Microsoft's next console brings with it one very important requirement: An internet connection.

If you can't get online, or don't want to, the Xbox One becomes useless.

Microsoft is making a bet that its next console can survive, perhaps even thrive, off of the purchases of those typically plugged-in early adopters and that internet proliferation, which currently hasn't spread to about a quarter of the developed world, will steadily encompass all of those who might have an interest in gaming.

It's not a bad bet, but it does send a bad message to those unwilling or unable to get online: Tough luck.

Unveiled last week during a day-long event on Microsoft's campus, the Xbox One seems to be a lot of things: A device where you can watch movies or live TV, listen to music, browse the internet, video chat with your friends, play games. A gaming console that watches you with the help of a high-tech camera, as you watch it.

While Microsoft executives were cagey and confused on the details at last week's unveiling, one thing began to come into focus during the event: Untethered from the online world, the Xbox One eventually becomes an Xbox none.

Untethered from the online world, the Xbox One eventually becomes an Xbox none.

Video games, according to several sources familiar with the matter, will require some form of occasional online connection to verify a person still owns the disc. Without that reoccurring online handshake, the game simply won't play. And of course things like cloud processing for games, video chat, Xbox Live, web browsing, movie renting, music streaming, all require an internet connection.

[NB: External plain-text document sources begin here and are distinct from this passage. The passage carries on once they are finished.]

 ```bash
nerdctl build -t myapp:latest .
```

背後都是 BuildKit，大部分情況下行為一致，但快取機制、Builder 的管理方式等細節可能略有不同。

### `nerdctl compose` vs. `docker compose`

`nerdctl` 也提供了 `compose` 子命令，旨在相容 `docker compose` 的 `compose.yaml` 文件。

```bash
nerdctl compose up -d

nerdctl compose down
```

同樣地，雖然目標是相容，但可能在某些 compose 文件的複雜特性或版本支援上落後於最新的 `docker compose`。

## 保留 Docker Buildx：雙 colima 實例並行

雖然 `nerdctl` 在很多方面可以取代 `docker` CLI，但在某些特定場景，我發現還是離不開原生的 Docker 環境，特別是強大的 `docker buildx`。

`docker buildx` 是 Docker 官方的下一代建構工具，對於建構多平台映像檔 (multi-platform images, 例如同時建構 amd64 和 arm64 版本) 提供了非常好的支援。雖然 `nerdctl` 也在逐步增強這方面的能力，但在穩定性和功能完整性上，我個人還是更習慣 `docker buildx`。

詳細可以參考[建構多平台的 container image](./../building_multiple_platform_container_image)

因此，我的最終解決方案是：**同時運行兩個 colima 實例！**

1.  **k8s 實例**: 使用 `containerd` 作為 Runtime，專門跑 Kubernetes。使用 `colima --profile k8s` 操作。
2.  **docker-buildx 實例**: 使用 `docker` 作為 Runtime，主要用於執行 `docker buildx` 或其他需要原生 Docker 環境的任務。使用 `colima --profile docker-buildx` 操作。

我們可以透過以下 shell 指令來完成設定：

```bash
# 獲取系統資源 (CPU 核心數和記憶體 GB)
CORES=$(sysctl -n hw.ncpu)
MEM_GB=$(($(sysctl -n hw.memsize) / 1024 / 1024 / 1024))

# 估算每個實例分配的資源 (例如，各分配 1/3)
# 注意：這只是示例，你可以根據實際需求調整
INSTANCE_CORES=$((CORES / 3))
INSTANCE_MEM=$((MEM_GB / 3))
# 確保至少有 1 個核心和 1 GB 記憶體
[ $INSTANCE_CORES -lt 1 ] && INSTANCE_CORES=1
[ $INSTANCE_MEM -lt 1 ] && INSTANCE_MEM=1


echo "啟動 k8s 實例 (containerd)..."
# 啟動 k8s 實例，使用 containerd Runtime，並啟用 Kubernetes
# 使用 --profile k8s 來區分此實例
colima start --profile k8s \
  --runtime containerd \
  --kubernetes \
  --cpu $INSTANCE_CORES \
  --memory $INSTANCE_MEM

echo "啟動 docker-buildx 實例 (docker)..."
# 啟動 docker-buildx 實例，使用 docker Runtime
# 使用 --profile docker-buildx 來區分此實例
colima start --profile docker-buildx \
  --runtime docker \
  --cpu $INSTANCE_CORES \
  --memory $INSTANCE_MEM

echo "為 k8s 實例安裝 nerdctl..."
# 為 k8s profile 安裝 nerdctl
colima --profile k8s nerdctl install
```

This will be the first console designed from the bottom up for a plugged-in society. The problem is that not all of society is plugged-in. And even the best of internet connections go down on occasion.

I live in New York, a state soaked in reliable internet, but I lose my connection to the rest of the world several times a month. Having access to internet, even paying for internet, doesn't mean you can always be online. And every internet outage will now bring with it the threat of an entertainment outage.

Requiring internet also means that a trip to an offline location, like a cabin, won't include any Xbox One video games.

While a small part of the parent in me might like the idea of not having to debate whether gaming will be allowed on a vacation, the notion that I don't get to make that decision if there's no internet, irks me.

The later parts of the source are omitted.